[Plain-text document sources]

____________________

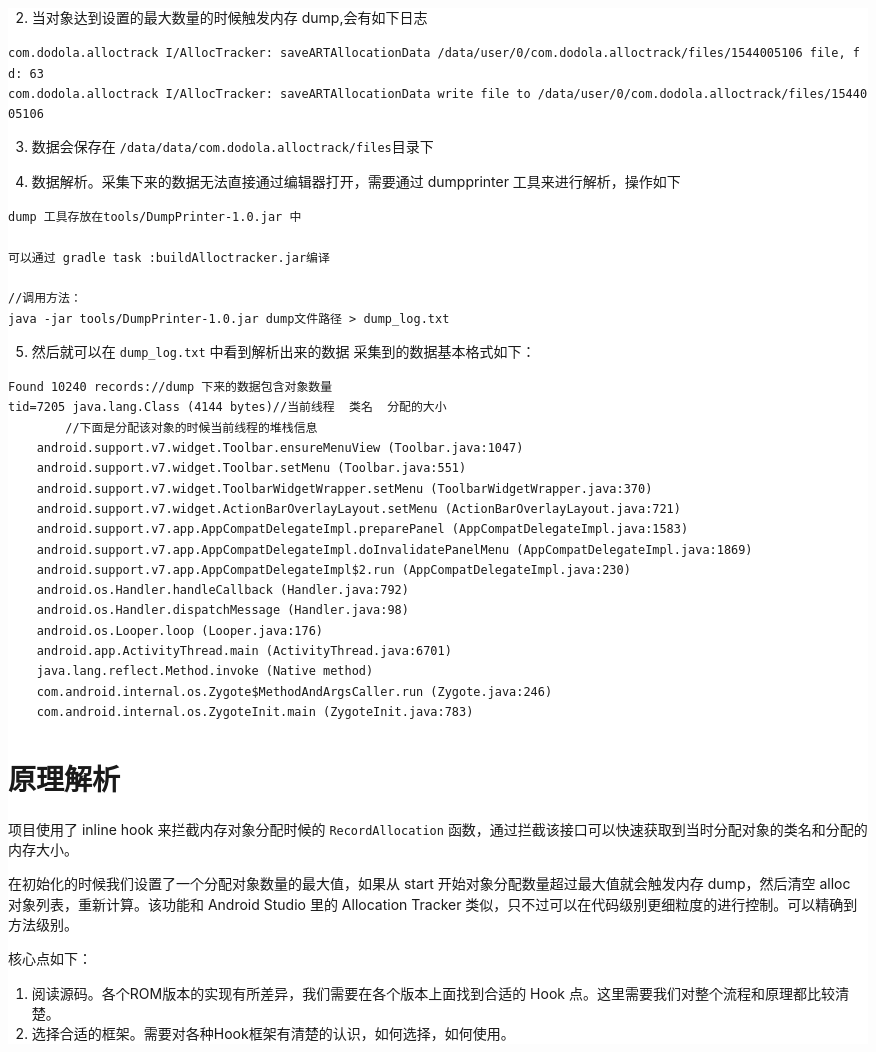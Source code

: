 2. 当对象达到设置的最大数量的时候触发内存 dump,会有如下日志
```
com.dodola.alloctrack I/AllocTracker: saveARTAllocationData /data/user/0/com.dodola.alloctrack/files/1544005106 file, fd: 63
com.dodola.alloctrack I/AllocTracker: saveARTAllocationData write file to /data/user/0/com.dodola.alloctrack/files/1544005106
```


3. 数据会保存在 `/data/data/com.dodola.alloctrack/files`目录下

4. 数据解析。采集下来的数据无法直接通过编辑器打开，需要通过 dumpprinter 工具来进行解析，操作如下
```
dump 工具存放在tools/DumpPrinter-1.0.jar 中

可以通过 gradle task :buildAlloctracker.jar编译

//调用方法：
java -jar tools/DumpPrinter-1.0.jar dump文件路径 > dump_log.txt
```

5. 然后就可以在 `dump_log.txt` 中看到解析出来的数据
采集到的数据基本格式如下：

```
Found 10240 records://dump 下来的数据包含对象数量
tid=7205 java.lang.Class (4144 bytes)//当前线程  类名  分配的大小
		//下面是分配该对象的时候当前线程的堆栈信息
    android.support.v7.widget.Toolbar.ensureMenuView (Toolbar.java:1047)
    android.support.v7.widget.Toolbar.setMenu (Toolbar.java:551)
    android.support.v7.widget.ToolbarWidgetWrapper.setMenu (ToolbarWidgetWrapper.java:370)
    android.support.v7.widget.ActionBarOverlayLayout.setMenu (ActionBarOverlayLayout.java:721)
    android.support.v7.app.AppCompatDelegateImpl.preparePanel (AppCompatDelegateImpl.java:1583)
    android.support.v7.app.AppCompatDelegateImpl.doInvalidatePanelMenu (AppCompatDelegateImpl.java:1869)
    android.support.v7.app.AppCompatDelegateImpl$2.run (AppCompatDelegateImpl.java:230)
    android.os.Handler.handleCallback (Handler.java:792)
    android.os.Handler.dispatchMessage (Handler.java:98)
    android.os.Looper.loop (Looper.java:176)
    android.app.ActivityThread.main (ActivityThread.java:6701)
    java.lang.reflect.Method.invoke (Native method)
    com.android.internal.os.Zygote$MethodAndArgsCaller.run (Zygote.java:246)
    com.android.internal.os.ZygoteInit.main (ZygoteInit.java:783)
```

原理解析
======
项目使用了 inline hook 来拦截内存对象分配时候的 `RecordAllocation` 函数，通过拦截该接口可以快速获取到当时分配对象的类名和分配的内存大小。

在初始化的时候我们设置了一个分配对象数量的最大值，如果从 start 开始对象分配数量超过最大值就会触发内存 dump，然后清空 alloc 对象列表，重新计算。该功能和  Android Studio 里的 Allocation Tracker 类似，只不过可以在代码级别更细粒度的进行控制。可以精确到方法级别。

核心点如下：

1. 阅读源码。各个ROM版本的实现有所差异，我们需要在各个版本上面找到合适的 Hook 点。这里需要我们对整个流程和原理都比较清楚。
2. 选择合适的框架。需要对各种Hook框架有清楚的认识，如何选择，如何使用。
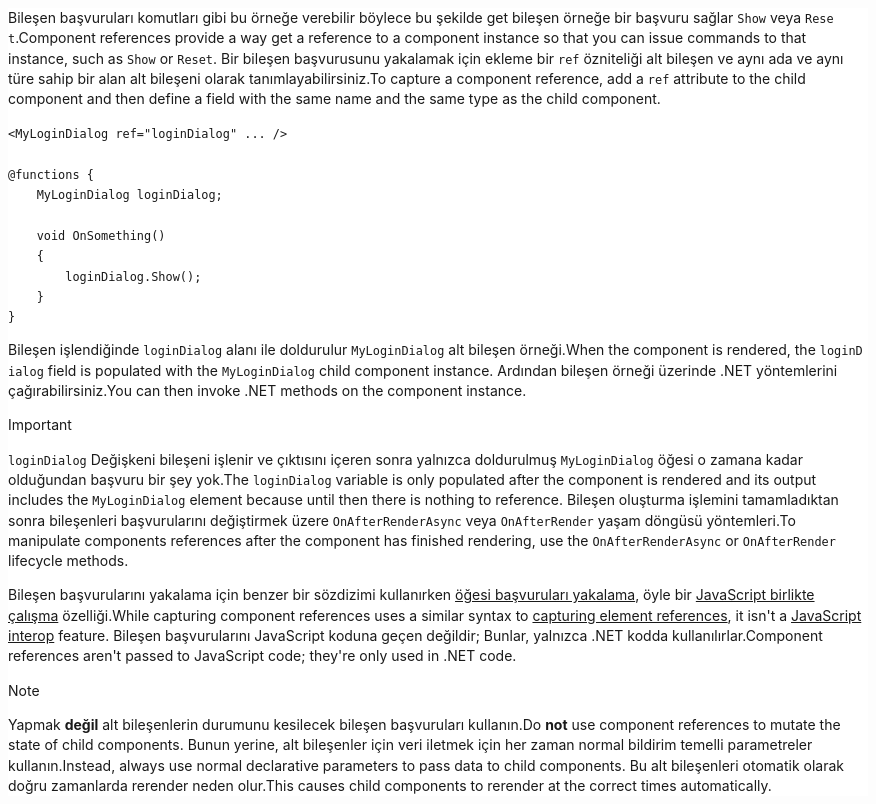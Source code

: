 <span data-ttu-id="b9a91-190">Bileşen başvuruları komutları gibi bu örneğe verebilir böylece bu şekilde get bileşen örneğe bir başvuru sağlar `Show` veya `Reset`.</span><span class="sxs-lookup"><span data-stu-id="b9a91-190">Component references provide a way get a reference to a component instance so that you can issue commands to that instance, such as `Show` or `Reset`.</span></span> <span data-ttu-id="b9a91-191">Bir bileşen başvurusunu yakalamak için ekleme bir `ref` özniteliği alt bileşen ve aynı ada ve aynı türe sahip bir alan alt bileşeni olarak tanımlayabilirsiniz.</span><span class="sxs-lookup"><span data-stu-id="b9a91-191">To capture a component reference, add a `ref` attribute to the child component and then define a field with the same name and the same type as the child component.</span></span>

```cshtml
<MyLoginDialog ref="loginDialog" ... />

@functions {
    MyLoginDialog loginDialog;

    void OnSomething()
    {
        loginDialog.Show();
    }
}
```

<span data-ttu-id="b9a91-192">Bileşen işlendiğinde `loginDialog` alanı ile doldurulur `MyLoginDialog` alt bileşen örneği.</span><span class="sxs-lookup"><span data-stu-id="b9a91-192">When the component is rendered, the `loginDialog` field is populated with the `MyLoginDialog` child component instance.</span></span> <span data-ttu-id="b9a91-193">Ardından bileşen örneği üzerinde .NET yöntemlerini çağırabilirsiniz.</span><span class="sxs-lookup"><span data-stu-id="b9a91-193">You can then invoke .NET methods on the component instance.</span></span>

> [!IMPORTANT]
> <span data-ttu-id="b9a91-194">`loginDialog` Değişkeni bileşeni işlenir ve çıktısını içeren sonra yalnızca doldurulmuş `MyLoginDialog` öğesi o zamana kadar olduğundan başvuru bir şey yok.</span><span class="sxs-lookup"><span data-stu-id="b9a91-194">The `loginDialog` variable is only populated after the component is rendered and its output includes the `MyLoginDialog` element because until then there is nothing to reference.</span></span> <span data-ttu-id="b9a91-195">Bileşen oluşturma işlemini tamamladıktan sonra bileşenleri başvurularını değiştirmek üzere `OnAfterRenderAsync` veya `OnAfterRender` yaşam döngüsü yöntemleri.</span><span class="sxs-lookup"><span data-stu-id="b9a91-195">To manipulate components references after the component has finished rendering, use the `OnAfterRenderAsync` or `OnAfterRender` lifecycle methods.</span></span>

<span data-ttu-id="b9a91-196">Bileşen başvurularını yakalama için benzer bir sözdizimi kullanırken [öğesi başvuruları yakalama](xref:razor-components/javascript-interop#capture-references-to-elements), öyle bir [JavaScript birlikte çalışma](xref:razor-components/javascript-interop) özelliği.</span><span class="sxs-lookup"><span data-stu-id="b9a91-196">While capturing component references uses a similar syntax to [capturing element references](xref:razor-components/javascript-interop#capture-references-to-elements), it isn't a [JavaScript interop](xref:razor-components/javascript-interop) feature.</span></span> <span data-ttu-id="b9a91-197">Bileşen başvurularını JavaScript koduna geçen değildir; Bunlar, yalnızca .NET kodda kullanılırlar.</span><span class="sxs-lookup"><span data-stu-id="b9a91-197">Component references aren't passed to JavaScript code; they're only used in .NET code.</span></span>

> [!NOTE]
> <span data-ttu-id="b9a91-198">Yapmak **değil** alt bileşenlerin durumunu kesilecek bileşen başvuruları kullanın.</span><span class="sxs-lookup"><span data-stu-id="b9a91-198">Do **not** use component references to mutate the state of child components.</span></span> <span data-ttu-id="b9a91-199">Bunun yerine, alt bileşenler için veri iletmek için her zaman normal bildirim temelli parametreler kullanın.</span><span class="sxs-lookup"><span data-stu-id="b9a91-199">Instead, always use normal declarative parameters to pass data to child components.</span></span> <span data-ttu-id="b9a91-200">Bu alt bileşenleri otomatik olarak doğru zamanlarda rerender neden olur.</span><span class="sxs-lookup"><span data-stu-id="b9a91-200">This causes child components to rerender at the correct times automatically.</span></span>
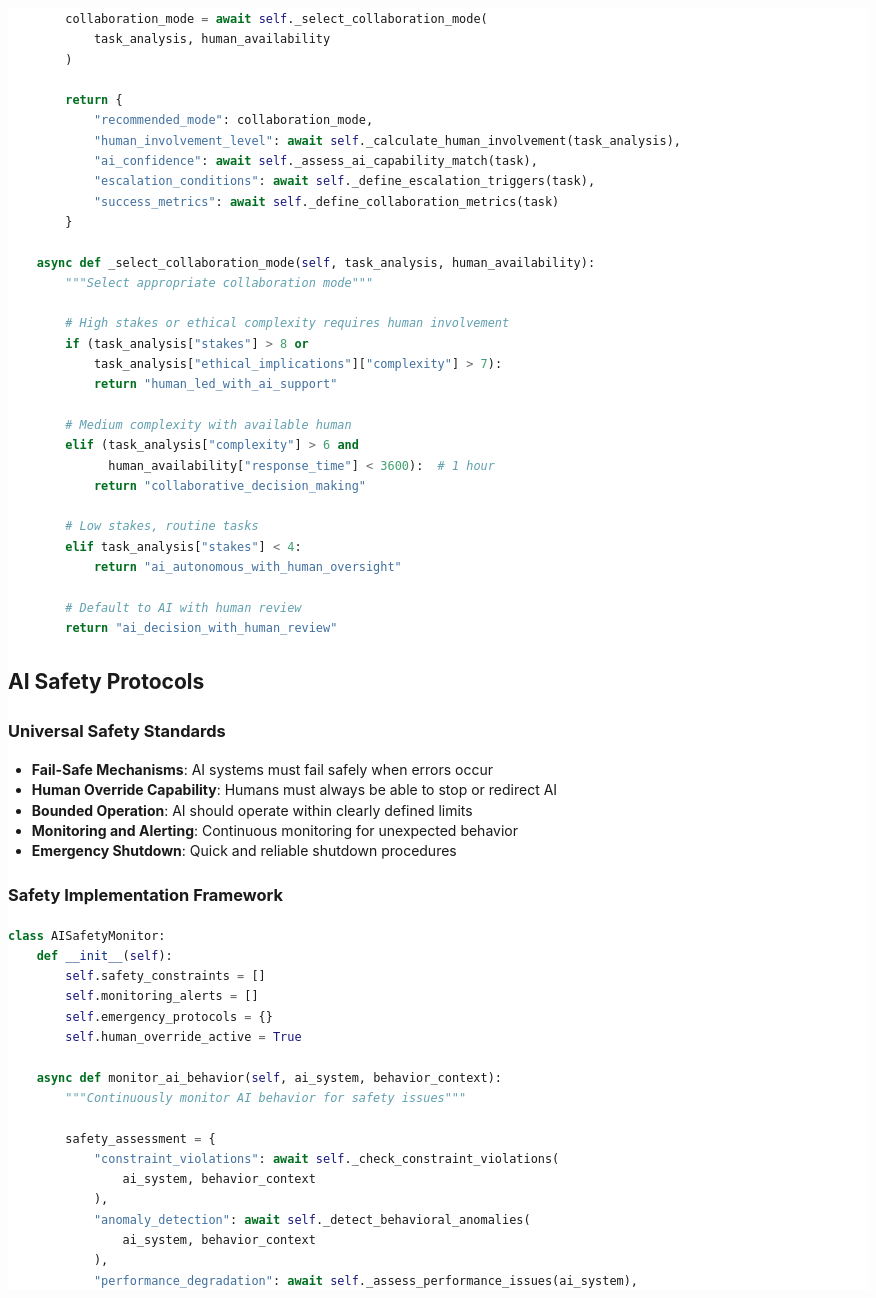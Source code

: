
 ```python
        collaboration_mode = await self._select_collaboration_mode(
            task_analysis, human_availability
        )
        
        return {
            "recommended_mode": collaboration_mode,
            "human_involvement_level": await self._calculate_human_involvement(task_analysis),
            "ai_confidence": await self._assess_ai_capability_match(task),
            "escalation_conditions": await self._define_escalation_triggers(task),
            "success_metrics": await self._define_collaboration_metrics(task)
        }
    
    async def _select_collaboration_mode(self, task_analysis, human_availability):
        """Select appropriate collaboration mode"""
        
        # High stakes or ethical complexity requires human involvement
        if (task_analysis["stakes"] > 8 or 
            task_analysis["ethical_implications"]["complexity"] > 7):
            return "human_led_with_ai_support"
        
        # Medium complexity with available human
        elif (task_analysis["complexity"] > 6 and 
              human_availability["response_time"] < 3600):  # 1 hour
            return "collaborative_decision_making"
        
        # Low stakes, routine tasks
        elif task_analysis["stakes"] < 4:
            return "ai_autonomous_with_human_oversight"
        
        # Default to AI with human review
        return "ai_decision_with_human_review"
```

## AI Safety Protocols

### Universal Safety Standards
- **Fail-Safe Mechanisms**: AI systems must fail safely when errors occur
- **Human Override Capability**: Humans must always be able to stop or redirect AI
- **Bounded Operation**: AI should operate within clearly defined limits
- **Monitoring and Alerting**: Continuous monitoring for unexpected behavior
- **Emergency Shutdown**: Quick and reliable shutdown procedures

### Safety Implementation Framework
```python
class AISafetyMonitor:
    def __init__(self):
        self.safety_constraints = []
        self.monitoring_alerts = []
        self.emergency_protocols = {}
        self.human_override_active = True
    
    async def monitor_ai_behavior(self, ai_system, behavior_context):
        """Continuously monitor AI behavior for safety issues"""
        
        safety_assessment = {
            "constraint_violations": await self._check_constraint_violations(
                ai_system, behavior_context
            ),
            "anomaly_detection": await self._detect_behavioral_anomalies(
                ai_system, behavior_context
            ),
            "performance_degradation": await self._assess_performance_issues(ai_system),
```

____________________

ASSIGNED TASK: Reproduce every line of the records containing the string "lang".

EXPECTED OUTPUT:
tid=7205 java.lang.Class (4144 bytes)//当前线程  类名  分配的大小
    java.lang.reflect.Method.invoke (Native method)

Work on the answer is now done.